First, it requires gatekeepers to prove not only that they have implemented the measures to comply with the DMA’s actual provisions, but also that they have done so in a way that effectively fulfills the regulation’s underlying objectives. This is inconsistent with both the text of DMA—which ostensibly contains no such obligation—and the rule of law—which commands that firms should abide by the letter of the law, while policymakers should design and enforce laws in ways that maximize their underlying objectives.
Second, while the draft template requires firms to share all kinds of data, it offers no indications as to why this information might be useful to gauge the effective implementation of the DMA (and the regulation itself is mute on this point). Given this, the draft template’s long list of demands is more likely to be seen as a fishing expedition than sound enforcement.
Third, some of the conditions stipulated in the draft template place an unnecessarily high burden on gatekeepers, thereby increasing their already-significant compliance costs. This hostile regulatory climate could have pernicious consequences for users and for the quality of targeted companies’ products—as well as for those companies’ willingness to remain in the EU (see, relatedly here).

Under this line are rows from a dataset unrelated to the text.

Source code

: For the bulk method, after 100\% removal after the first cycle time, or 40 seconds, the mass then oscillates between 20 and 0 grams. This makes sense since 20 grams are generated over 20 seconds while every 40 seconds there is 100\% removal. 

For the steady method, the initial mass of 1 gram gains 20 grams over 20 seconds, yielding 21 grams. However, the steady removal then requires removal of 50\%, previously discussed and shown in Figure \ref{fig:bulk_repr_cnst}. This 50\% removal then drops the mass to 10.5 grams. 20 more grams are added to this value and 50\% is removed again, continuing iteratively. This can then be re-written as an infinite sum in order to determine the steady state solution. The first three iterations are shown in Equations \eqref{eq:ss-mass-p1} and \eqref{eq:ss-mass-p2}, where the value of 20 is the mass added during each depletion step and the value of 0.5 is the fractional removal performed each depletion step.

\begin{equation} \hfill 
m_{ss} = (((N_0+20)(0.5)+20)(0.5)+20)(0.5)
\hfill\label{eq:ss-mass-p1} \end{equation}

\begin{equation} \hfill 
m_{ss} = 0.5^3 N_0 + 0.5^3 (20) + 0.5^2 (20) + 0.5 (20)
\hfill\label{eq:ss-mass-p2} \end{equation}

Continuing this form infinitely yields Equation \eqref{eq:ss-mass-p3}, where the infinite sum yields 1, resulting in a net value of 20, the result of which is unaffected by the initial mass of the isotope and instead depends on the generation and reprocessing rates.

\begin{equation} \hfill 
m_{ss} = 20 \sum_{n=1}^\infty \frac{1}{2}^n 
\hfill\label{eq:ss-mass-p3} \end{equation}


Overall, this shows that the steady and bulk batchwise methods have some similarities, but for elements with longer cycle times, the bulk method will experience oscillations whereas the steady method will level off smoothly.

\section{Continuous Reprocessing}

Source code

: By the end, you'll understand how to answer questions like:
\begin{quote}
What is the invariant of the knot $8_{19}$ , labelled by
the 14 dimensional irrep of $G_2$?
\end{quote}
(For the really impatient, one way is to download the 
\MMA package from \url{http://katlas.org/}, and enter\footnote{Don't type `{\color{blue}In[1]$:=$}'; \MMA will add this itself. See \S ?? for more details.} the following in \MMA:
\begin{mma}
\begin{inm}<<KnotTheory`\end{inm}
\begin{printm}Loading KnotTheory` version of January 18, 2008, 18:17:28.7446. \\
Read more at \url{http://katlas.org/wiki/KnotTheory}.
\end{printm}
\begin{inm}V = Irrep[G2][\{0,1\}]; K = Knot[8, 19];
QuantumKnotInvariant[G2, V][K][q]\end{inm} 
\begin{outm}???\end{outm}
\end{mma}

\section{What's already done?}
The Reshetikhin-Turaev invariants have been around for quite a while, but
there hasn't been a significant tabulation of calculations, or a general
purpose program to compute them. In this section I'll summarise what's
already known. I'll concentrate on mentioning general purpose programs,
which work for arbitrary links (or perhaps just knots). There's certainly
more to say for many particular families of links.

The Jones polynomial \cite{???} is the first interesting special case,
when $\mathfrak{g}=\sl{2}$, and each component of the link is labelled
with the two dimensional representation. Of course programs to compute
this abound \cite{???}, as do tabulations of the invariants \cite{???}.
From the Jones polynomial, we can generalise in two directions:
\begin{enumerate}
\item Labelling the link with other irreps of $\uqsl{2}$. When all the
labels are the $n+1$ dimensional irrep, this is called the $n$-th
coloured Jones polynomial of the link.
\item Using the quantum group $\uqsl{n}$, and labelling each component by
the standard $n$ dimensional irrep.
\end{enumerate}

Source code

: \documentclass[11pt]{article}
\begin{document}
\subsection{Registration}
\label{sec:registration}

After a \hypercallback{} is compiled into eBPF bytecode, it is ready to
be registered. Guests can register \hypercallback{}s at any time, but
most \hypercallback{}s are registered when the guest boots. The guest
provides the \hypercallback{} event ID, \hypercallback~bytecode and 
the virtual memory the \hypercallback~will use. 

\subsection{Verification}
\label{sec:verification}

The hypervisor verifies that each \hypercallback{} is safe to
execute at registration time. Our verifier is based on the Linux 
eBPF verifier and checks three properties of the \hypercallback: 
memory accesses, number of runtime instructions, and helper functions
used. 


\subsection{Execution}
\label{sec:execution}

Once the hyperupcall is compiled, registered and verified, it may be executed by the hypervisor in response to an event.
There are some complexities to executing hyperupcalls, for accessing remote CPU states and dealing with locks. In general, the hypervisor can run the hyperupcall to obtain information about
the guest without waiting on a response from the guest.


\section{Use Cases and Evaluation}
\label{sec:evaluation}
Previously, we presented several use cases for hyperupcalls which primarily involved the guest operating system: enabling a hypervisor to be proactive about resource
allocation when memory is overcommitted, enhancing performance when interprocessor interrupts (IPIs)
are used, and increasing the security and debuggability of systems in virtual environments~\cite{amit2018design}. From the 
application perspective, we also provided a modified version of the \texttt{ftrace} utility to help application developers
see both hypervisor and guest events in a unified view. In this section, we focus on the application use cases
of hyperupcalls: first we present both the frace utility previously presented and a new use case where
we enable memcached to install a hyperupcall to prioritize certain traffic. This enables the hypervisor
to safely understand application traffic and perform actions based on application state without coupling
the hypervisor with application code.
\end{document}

The Draft Template Misapplies Basic Principles of EU Law
The draft template appears to confuse gatekeepers’ reporting obligations under the DMA with the regulation’s substantive requirements. Worse, it ostensibly leverages gatekeepers’ reporting obligations—i.e., procedural requirements—to effectively create new substantive rules.
Article 11 (along with Article 8.1 ) of the DMA requires that firms send periodic compliance reports to the commission:
Within 6 months after its designation pursuant to Article 3, and in accordance with Article 3(10), the gatekeeper shall provide the Commission with a report describing in a detailed and transparent manner the measures it has implemented to ensure compliance with the obligations laid down in Articles 5, 6 and 7.
Preamble 68 of the DMA confirms these reports are meant to enable third parties (such as national authorities) to verify compliance with the DMA’s substantive provisions:
This non-confidential publication should enable third parties to assess whether the gatekeepers comply with the obligations laid down in this Regulation.
Ultimately, Articles 11 and 8 are procedural provisions whose goal is to give third parties (and the commission) the information they require to assess compliance. What these provisions do not do, however, is give the commission powers to dictate how firms must comply with the DMA.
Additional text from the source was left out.